Popeyes to wielka niewiadoma. Teoretycznie bać się może i McDonald’s, i KFC, i Pasibus
Do Polski ma w tym roku wejść amerykańska sieć Popeyes. To mało znany w Polsce, ale na pewno bardzo poważny gracz, który ma 3,7 tys. punktów na świecie. Firma początkowo była pomyślana jako konkurencja dla KFC, ale potem stała się po prostu kolejną, rozpoznawalną siecią fast-foodową. W Polsce ostatnio w tej branży sporo się dzieje – rosną sieci kebabowni, rosną też sieci, które wywodzą się z food trucków (jak Pasibus). Ale debiutu dużej amerykańskiej firmy na rynku dawno nie było.
Raczej nie ma szans, by Popeyes było w Polsce takim hitem, jak McDonald’s. Ale nawet jak firma odniesie umiarkowany sukces niczym Subway na Wisłą, to i tak zrobi to spore zamieszanie na rynku, który przecież ciągle musi się mierzyć z kolejnymi kryzysami (covidowym, energetycznym czy inflacyjnym).
Lusha boi się Rituals
Są też mniejsze, acz ciekawe debiuty. W lutym w warszawskich Złotych Tarasach otworzył się sklep znanej na świecie marki Lush (na świecie ma już łącznie ok. 900 lokalizacji). To produkty premium do pielęgnacji ciała, stanowiące konkurencję dla m.in. Rituals. Ta firma debiutowała w Polsce całkiem niedawno, a już ma ok. 20 sklepów. Widać więc, że drogerie takie jak Rossmann czy Hebe wcale nie zdominowały tu całego rynku i jest nad Wisłą przestrzeń dla nieco droższych produktów.

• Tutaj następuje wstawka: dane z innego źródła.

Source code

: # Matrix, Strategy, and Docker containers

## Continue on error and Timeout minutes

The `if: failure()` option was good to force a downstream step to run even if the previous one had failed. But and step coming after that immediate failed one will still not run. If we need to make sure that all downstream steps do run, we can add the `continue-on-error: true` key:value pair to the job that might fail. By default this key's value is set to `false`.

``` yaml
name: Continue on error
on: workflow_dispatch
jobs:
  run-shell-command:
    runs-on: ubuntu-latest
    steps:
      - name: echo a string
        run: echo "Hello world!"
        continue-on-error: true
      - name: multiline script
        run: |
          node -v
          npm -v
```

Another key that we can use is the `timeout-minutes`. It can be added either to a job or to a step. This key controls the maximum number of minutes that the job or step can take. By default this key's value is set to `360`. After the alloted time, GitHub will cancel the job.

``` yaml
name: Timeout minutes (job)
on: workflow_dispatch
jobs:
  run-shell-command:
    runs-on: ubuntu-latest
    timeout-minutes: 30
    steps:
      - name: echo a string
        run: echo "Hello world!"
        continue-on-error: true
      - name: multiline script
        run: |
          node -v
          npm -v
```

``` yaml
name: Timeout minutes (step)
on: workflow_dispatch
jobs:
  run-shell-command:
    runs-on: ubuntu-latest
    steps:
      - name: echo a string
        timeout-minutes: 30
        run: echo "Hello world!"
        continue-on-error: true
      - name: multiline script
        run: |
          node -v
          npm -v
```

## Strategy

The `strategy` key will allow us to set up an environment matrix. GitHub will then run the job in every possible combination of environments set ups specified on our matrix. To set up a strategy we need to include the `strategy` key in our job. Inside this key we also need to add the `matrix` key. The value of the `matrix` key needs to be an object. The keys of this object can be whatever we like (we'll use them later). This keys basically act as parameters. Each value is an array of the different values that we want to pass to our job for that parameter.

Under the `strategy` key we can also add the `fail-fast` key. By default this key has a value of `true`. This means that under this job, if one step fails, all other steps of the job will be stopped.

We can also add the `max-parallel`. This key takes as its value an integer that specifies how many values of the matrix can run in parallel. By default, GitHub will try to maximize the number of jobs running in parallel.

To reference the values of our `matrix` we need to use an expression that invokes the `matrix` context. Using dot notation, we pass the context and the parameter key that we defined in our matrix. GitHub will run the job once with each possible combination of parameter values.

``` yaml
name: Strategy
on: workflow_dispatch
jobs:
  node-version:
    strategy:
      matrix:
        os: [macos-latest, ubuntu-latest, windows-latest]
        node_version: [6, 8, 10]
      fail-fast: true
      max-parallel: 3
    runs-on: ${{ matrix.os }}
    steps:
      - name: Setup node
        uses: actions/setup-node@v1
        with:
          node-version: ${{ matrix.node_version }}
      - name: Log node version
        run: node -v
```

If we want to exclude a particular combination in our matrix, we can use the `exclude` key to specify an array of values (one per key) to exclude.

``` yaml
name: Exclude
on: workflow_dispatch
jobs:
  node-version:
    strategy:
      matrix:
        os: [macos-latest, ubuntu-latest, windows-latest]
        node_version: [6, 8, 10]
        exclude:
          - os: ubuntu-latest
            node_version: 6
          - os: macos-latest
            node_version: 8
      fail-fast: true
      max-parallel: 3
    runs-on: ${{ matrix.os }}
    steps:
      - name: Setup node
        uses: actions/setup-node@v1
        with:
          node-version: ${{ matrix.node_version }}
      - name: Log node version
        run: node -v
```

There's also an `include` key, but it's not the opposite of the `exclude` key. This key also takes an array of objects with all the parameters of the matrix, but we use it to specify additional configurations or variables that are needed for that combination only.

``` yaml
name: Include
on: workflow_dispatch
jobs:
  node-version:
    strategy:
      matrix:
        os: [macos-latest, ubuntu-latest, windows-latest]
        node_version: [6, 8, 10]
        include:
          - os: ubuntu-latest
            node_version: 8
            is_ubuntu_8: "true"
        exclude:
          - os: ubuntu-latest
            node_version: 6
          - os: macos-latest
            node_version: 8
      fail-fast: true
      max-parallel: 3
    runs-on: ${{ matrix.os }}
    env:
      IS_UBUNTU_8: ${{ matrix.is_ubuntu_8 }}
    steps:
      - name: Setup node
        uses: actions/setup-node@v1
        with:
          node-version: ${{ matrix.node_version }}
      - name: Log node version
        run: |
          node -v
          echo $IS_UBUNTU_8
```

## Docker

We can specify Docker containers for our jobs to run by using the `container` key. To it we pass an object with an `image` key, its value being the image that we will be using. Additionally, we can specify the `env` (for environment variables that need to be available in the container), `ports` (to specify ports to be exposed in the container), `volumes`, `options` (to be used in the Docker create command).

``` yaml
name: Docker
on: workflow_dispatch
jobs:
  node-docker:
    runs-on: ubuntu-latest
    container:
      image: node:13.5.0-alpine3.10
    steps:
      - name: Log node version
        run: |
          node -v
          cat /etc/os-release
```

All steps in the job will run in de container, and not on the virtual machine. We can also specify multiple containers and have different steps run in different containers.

Biedronka wprawdzie nie drży, ale Silpo może też trochę zamieszać
Do polskiego debiutu przyczajają się nie tylko zachodnie marki. Ponoć myśli nad tym również ukraińska Fozzy Group, która chciałaby otworzyć u nas markety Silpo. Pewnie nie zagrożą one Biedronce – ta sieć jest u nas zbyt potężna. Ale to poważny gracz, który może szybko zdobyć popularność wśród Ukraińców mieszkających w Polsce, a potem jest szansa, że będzie zdobywać kolejne przyczółki. Kto wie, może więc i tutaj czeka nas dużo ciekawego.
Na razie trudno powiedzieć, kiedy Silpo może zadebiutować. Na razie firma ponoć rozgląda się za lokalizacjami.
Polski rynek jest więc ciągle chłonny – a przynajmniej tak muszą uważać wielcy gracze. Zapewne niebawem usłyszymy o kolejnych firmach, które albo zadebiutują w Polsce, albo przynajmniej o tym poważnie myślą.